When I teach this particular poem in this way, I usually don’t provide students with any background information on the translators, but, without fail, they quickly discern that there is something more “poetic” about the Back and Kessler translations. This hinges on certain words that Back and Kessler use that the students perceive as being less literal. They wonder why Gluzman’s translation strikes them as a more literal translation and what this says about the purposes that this translation serves. Students who can read the poem in Hebrew are asked to let go of the idea of equivalence and simply consider what the similarities and differences between the different translations mean. Those who read only the translation rely primarily on instinct and critical reading skills. In our discussion, we hone in on key lexical differences, particularly the translations of the expression tsiporei masa: “passing birds” (Gluzman), “migrating birds” (Back) and “migratory birds” (Kessler). Goldberg’s phrase is unusual in Hebrew. If Goldberg were thinking of migratory birds, as Kessler and Back suggest, why didn’t she opt for tsiporim nodedot, idiomatic Hebrew for “migrating birds”? Instead she fashions tsiporei masa (birds of travel), which complicates the here/there binary that the “pain of two homelands” at the end of the poem seems to advance.
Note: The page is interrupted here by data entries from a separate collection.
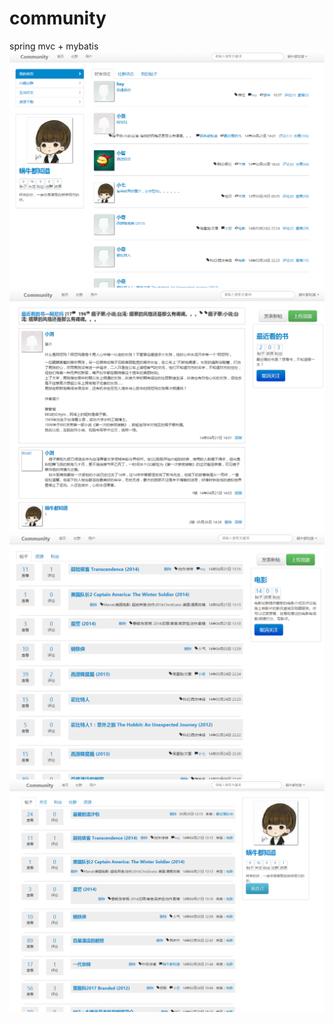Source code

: # community
spring mvc + mybatis
 ![image](https://raw.githubusercontent.com/SnailKnows/community/master/screenshot/home.png)
 ![image](https://raw.githubusercontent.com/SnailKnows/community/master/screenshot/post.png)
 ![image](https://raw.githubusercontent.com/SnailKnows/community/master/screenshot/group.png)
 ![image](https://raw.githubusercontent.com/SnailKnows/community/master/screenshot/user.png)
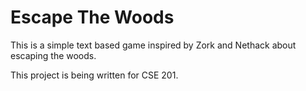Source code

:# Escape The Woods
This is a simple text based game inspired by Zork and Nethack about escaping
the woods.

This project is being written for CSE 201.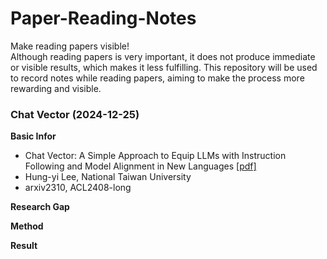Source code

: # Paper-Reading-Notes
Make reading papers visible!  
Although reading papers is very important, it does not produce immediate or visible results, which makes it less fulfilling. This repository will be used to record notes while reading papers, aiming to make the process more rewarding and visible.


### Chat Vector (2024-12-25)

**Basic Infor**
- Chat Vector: A Simple Approach to Equip  LLMs with Instruction Following and Model Alignment in New Languages [[pdf]](https://aclanthology.org/2024.acl-long.590.pdf)
- Hung-yi Lee, National Taiwan University  
- arxiv2310, ACL2408-long   

**Research Gap**


**Method**


**Result**
<!--stackedit_data:
eyJoaXN0b3J5IjpbLTE4OTAwNTEwNDUsLTIxMTYzMDY0ODgsLT
E1OTEzMDQxOSw4ODcwMDg1NDUsLTY0NjMxNjI2Miw2MTUzMTkw
NzcsMTQ2ODg2NTk3MF19
-->
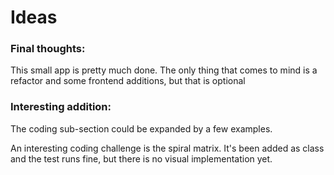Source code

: # Ideas

### Final thoughts:

This small app is pretty much done. The only thing that comes to mind is a refactor and some frontend additions, but that is optional

### Interesting addition:

The coding sub-section could be expanded by a few examples.

An interesting coding challenge is the spiral matrix. It's been added as class and the test runs fine, but there is no visual implementation yet.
In class, we distinguish between “travel” and “migration” and consider what Goldberg is saying about the immigrant condition through her deliberate use of the word “travel”—but we also consider what guided these three distinct translations of the expression and what these choices tell us about how each translator reads the poem in the original. We consider how the original poem allows for these readings.
“Poetry is what gets lost in translation,” unsurprisingly, has been taken out of context. Set apart, it suggests that poetry itself gets lost in the act of translation, but what Frost meant was that “poetry” in both poetry and prose is lost in translation. In other words, both share the risk of losing the poetic element. The very idea that poetry is untranslatable disregards the massive role that poetic translation has played in generating new trends and developments in poetry—indeed, in writing—throughout the centuries. In a talk on Renaissance imitations of Petrarch, Goldberg remarked that it is through translation that allusions move from a text in one language to another text in a different language, generating new ideas, and sometimes, new traditions altogether. In so doing, the “foreign poem [becomes] immanent” in the target culture. “Pine” also addresses this kind of literary translation in its recasting of Heinrich Heine’s (1797–1856) “Ein Fichtenbaum steht einsam” (A Pine Tree Stands Alone) and Mikhail Lermontov’s (1814–41) poem “Сосна” (1841, The Pine Tree). By the poem’s end, the two homelands of Goldberg’s poem may not lie so far apart—in fact, they prove to be not two but multiple. In Goldberg’s poem, the landscape of the past is not only recalled by and in the present; rather, the shade of the pines revives a hybrid landscape that includes the transplants from Heine’s and Lermontov’s poems, as well as the immigrant history of the pine tree itself, a transplant to the Israeli landscape.